Fatwood is scar tissue of a damaged or injured pine tree, according to Forestry Forum. A lightning strike will scar a tree sometimes top to bottom without necessarily killing the tree. The result scar of burnt bark will “scar” over with resin. Once hardened, the wood and bark around the area becomes rich with the flammable hardened resin. Again, resin will harden forming “scar” tissue rich in fatwood. Hard yellowish resin can be found around the wound area. This can then be scraped off and used as a fire starter
So if you’re in a forest with pines, you should be able to find pitchwood. Here’s where to look:
Find a dead branch on a living tree: This is usually the easiest place to find pitchwood. Saw the branch off even with the trunk, then saw off a three-inch chunk. That will probably be pitchwood, and you can split it into tiny pieces to help get the fire lit.

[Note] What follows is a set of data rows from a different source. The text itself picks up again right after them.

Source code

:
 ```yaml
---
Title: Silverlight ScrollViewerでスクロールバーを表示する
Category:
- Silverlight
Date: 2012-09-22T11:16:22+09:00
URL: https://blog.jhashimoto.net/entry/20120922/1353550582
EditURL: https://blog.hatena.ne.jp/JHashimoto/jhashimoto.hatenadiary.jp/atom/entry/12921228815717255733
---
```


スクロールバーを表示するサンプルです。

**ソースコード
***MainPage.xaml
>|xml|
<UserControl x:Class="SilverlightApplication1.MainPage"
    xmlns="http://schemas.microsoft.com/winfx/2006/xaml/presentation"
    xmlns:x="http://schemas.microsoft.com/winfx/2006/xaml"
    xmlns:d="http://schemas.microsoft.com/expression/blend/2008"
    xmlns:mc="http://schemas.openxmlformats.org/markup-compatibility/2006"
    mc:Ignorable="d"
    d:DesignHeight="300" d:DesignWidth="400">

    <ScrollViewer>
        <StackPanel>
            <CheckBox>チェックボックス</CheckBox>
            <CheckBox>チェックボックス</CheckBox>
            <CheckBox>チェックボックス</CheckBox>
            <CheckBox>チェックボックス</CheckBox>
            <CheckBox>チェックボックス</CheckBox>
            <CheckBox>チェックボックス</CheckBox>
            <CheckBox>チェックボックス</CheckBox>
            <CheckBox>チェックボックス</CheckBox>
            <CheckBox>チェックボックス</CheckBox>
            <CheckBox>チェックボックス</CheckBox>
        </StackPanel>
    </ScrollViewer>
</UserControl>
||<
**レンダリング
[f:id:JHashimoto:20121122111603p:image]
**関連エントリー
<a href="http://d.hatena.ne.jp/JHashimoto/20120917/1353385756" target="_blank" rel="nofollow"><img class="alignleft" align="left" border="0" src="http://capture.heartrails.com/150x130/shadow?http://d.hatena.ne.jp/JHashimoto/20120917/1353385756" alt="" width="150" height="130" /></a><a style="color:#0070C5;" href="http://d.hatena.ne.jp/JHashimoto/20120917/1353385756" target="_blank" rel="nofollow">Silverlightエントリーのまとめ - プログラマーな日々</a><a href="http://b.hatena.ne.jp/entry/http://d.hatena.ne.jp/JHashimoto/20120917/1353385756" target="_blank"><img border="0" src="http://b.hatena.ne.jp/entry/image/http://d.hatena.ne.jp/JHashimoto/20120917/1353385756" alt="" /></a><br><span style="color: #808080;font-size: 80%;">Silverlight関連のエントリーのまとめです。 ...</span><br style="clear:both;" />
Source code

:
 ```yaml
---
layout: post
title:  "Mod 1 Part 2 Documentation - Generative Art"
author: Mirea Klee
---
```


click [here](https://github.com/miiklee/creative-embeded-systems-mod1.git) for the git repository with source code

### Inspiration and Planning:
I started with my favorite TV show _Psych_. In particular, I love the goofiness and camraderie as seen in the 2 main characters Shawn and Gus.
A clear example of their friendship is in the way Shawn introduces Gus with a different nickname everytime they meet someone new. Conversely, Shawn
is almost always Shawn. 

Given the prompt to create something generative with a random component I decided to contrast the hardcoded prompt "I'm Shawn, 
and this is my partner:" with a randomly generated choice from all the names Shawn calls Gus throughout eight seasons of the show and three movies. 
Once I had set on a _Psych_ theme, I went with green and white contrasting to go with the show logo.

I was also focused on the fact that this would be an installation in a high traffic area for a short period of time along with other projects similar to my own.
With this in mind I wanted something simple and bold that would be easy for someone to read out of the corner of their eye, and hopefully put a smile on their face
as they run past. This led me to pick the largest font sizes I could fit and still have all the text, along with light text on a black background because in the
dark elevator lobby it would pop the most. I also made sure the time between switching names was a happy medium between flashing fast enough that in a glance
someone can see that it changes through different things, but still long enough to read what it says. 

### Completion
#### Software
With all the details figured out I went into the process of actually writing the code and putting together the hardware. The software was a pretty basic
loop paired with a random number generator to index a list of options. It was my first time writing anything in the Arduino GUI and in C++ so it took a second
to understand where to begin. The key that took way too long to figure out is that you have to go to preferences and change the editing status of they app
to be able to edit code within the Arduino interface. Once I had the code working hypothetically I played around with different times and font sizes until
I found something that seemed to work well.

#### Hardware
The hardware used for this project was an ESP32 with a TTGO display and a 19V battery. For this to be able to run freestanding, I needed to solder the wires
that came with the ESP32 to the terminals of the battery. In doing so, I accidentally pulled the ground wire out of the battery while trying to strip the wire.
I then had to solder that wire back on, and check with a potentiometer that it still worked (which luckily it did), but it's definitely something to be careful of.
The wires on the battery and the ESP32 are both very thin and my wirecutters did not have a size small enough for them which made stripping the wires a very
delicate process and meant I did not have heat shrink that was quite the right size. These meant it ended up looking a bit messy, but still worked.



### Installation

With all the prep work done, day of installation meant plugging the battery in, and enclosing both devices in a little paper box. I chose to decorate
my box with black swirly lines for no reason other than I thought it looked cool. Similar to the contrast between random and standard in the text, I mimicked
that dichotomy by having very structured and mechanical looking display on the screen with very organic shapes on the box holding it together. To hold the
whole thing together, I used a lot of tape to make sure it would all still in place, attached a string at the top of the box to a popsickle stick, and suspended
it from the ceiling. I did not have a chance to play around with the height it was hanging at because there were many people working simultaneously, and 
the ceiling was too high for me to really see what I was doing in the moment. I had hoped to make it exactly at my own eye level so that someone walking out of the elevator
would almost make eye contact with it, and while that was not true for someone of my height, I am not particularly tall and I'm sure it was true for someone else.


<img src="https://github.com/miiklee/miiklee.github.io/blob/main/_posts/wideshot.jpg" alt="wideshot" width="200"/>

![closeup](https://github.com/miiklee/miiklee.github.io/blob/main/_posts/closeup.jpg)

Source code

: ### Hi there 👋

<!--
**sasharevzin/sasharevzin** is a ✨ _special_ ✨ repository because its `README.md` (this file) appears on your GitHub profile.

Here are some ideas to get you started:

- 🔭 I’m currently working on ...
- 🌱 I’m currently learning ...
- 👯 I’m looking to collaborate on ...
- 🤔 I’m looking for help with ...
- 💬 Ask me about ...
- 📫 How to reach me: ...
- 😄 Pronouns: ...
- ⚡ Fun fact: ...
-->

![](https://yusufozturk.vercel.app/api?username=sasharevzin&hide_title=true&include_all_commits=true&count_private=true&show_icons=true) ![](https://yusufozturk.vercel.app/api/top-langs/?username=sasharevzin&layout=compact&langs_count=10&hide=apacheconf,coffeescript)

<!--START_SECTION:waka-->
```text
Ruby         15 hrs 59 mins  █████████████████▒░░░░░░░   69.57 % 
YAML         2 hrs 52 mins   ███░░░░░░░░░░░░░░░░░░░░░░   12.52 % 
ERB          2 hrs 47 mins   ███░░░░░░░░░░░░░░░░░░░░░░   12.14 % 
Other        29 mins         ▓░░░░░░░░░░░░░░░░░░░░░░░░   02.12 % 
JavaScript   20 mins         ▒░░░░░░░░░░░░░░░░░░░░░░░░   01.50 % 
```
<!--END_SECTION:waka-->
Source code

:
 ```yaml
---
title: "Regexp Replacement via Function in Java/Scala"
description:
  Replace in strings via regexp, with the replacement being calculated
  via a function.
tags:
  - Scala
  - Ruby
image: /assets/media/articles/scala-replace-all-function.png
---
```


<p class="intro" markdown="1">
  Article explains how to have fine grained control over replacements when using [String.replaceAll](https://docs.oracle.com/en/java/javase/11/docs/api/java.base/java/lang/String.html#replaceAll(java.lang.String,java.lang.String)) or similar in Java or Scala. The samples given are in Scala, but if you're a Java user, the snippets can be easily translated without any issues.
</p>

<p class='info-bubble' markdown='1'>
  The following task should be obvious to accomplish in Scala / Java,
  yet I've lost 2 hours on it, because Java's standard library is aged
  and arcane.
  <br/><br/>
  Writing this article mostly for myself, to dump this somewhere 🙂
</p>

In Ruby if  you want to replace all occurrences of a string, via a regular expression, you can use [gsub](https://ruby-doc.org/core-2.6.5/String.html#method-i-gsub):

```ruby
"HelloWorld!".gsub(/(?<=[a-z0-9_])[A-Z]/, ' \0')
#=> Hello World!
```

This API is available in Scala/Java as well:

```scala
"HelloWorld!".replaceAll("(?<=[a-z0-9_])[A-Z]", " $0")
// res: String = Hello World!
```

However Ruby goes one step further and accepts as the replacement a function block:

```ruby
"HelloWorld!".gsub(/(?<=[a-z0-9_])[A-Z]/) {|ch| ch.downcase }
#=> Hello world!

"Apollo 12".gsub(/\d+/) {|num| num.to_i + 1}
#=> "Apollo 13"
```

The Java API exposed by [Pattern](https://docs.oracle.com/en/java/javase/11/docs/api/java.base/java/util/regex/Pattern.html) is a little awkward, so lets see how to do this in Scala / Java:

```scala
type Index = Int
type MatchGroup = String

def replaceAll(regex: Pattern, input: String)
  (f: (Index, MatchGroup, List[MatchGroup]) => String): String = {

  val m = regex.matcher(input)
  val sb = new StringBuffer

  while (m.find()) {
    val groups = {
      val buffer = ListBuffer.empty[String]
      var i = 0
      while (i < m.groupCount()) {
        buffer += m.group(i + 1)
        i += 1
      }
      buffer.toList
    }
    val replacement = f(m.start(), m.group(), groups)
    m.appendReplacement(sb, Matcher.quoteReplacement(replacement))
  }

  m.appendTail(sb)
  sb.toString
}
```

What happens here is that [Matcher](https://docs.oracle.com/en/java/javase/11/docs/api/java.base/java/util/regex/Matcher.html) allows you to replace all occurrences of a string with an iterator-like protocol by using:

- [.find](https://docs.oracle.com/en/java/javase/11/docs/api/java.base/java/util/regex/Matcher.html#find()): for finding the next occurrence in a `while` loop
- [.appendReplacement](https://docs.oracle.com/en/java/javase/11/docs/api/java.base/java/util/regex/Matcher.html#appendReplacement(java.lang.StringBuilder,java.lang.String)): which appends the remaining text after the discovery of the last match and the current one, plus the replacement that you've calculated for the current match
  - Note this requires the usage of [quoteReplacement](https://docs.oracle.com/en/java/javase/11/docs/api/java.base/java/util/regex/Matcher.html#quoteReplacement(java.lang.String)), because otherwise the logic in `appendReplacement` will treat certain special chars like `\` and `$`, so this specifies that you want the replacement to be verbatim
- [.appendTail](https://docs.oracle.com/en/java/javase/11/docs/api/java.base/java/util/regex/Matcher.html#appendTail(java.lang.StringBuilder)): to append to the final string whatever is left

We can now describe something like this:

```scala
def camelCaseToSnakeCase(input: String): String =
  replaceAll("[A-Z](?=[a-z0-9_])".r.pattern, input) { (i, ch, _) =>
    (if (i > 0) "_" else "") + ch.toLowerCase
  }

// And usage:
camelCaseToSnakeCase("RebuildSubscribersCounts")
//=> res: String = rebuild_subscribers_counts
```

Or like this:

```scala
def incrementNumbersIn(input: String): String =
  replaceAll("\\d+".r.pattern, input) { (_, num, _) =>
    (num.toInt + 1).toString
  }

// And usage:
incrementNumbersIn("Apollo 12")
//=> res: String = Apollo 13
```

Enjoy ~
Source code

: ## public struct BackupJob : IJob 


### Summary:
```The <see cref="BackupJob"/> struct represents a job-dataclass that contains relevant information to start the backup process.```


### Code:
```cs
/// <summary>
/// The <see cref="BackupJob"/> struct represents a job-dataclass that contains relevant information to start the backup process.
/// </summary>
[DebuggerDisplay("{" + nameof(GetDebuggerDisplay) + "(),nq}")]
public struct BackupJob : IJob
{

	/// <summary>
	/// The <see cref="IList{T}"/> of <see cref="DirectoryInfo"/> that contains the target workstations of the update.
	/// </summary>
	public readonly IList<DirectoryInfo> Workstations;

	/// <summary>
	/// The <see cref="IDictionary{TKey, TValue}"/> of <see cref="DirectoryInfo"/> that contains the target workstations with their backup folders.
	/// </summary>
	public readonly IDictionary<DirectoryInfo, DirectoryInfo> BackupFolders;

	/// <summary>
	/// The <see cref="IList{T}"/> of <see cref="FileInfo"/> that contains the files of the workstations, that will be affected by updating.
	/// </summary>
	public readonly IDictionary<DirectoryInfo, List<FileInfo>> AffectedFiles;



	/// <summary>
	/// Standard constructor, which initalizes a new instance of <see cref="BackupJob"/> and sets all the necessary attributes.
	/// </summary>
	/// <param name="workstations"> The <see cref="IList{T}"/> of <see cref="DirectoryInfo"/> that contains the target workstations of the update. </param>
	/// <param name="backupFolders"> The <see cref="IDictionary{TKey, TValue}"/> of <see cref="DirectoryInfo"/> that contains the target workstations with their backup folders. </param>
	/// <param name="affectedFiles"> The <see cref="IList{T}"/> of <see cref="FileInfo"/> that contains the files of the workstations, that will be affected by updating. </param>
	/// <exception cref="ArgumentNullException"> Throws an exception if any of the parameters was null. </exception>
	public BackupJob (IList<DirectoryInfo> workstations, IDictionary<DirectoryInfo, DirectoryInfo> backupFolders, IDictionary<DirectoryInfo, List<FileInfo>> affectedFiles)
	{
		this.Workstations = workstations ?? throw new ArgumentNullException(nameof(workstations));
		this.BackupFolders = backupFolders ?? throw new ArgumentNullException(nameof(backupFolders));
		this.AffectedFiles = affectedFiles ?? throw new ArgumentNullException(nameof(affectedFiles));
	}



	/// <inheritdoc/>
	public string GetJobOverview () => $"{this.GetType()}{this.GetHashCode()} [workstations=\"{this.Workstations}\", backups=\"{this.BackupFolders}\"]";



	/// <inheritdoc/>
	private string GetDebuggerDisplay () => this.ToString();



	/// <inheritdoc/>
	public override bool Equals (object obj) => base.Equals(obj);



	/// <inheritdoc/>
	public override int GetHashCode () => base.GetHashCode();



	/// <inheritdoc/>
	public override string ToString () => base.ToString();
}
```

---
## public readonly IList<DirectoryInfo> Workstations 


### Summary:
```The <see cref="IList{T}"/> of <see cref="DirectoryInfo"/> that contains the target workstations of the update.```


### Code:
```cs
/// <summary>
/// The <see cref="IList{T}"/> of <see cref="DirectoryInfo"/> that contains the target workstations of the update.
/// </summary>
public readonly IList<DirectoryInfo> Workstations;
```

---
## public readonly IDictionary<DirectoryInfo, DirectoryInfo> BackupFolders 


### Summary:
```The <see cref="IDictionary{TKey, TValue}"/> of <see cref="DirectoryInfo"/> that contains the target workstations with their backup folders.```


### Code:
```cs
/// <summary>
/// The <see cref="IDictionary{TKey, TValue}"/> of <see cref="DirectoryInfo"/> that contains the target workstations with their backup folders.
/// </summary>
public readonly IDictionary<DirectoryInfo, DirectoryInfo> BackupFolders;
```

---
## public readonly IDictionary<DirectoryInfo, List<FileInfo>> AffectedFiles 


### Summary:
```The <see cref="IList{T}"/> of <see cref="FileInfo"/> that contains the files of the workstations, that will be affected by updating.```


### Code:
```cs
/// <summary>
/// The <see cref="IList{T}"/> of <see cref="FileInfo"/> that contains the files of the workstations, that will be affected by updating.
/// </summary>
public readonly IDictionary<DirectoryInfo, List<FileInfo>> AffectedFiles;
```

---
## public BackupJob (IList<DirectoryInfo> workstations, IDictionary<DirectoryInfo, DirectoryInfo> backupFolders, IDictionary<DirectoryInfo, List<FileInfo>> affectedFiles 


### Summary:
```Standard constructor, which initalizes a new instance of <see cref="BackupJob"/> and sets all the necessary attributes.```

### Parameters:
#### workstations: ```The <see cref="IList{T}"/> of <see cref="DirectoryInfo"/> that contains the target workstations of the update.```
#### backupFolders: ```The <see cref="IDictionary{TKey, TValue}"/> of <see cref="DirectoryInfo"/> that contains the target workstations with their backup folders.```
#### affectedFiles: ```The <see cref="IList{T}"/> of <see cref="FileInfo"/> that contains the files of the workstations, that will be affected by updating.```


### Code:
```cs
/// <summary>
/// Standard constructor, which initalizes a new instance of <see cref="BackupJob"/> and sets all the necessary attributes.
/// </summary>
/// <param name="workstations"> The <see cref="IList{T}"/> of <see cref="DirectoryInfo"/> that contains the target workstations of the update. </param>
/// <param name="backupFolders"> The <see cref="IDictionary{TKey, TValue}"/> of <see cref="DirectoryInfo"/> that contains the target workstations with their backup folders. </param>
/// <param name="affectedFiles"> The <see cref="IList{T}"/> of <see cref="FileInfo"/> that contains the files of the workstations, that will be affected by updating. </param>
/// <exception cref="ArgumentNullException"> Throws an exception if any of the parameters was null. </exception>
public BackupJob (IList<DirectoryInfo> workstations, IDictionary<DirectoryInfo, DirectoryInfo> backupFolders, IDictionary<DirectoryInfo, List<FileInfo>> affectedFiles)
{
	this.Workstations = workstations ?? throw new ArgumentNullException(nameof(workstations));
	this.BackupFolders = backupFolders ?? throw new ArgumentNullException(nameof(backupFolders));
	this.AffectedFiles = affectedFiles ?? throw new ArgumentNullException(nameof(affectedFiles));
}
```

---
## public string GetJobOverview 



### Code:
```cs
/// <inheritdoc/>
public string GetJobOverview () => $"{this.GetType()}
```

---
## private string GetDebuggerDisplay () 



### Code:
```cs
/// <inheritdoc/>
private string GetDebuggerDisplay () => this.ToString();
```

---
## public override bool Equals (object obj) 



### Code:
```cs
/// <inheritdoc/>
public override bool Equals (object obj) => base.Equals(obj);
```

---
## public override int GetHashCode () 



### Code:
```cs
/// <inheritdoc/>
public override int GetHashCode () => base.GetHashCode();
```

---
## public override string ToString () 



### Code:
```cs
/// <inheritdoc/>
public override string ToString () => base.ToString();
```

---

Stumps: A retired forester friend of mine told me to look for old stumps that were about waist high. That indicates the tree was cut in about the 1930s with a hand crosscut saw. In other parts of the country, just keep an eye out for old pine stumps. If they haven’t rotted, there is a chance there may be some pitchwood in the middle.
Pine knots: These are the preserved branch parts of an otherwise rotted tree. Because they are impregnated with resin, they last a long, long time, and you may be able to pick them up off the forest floor.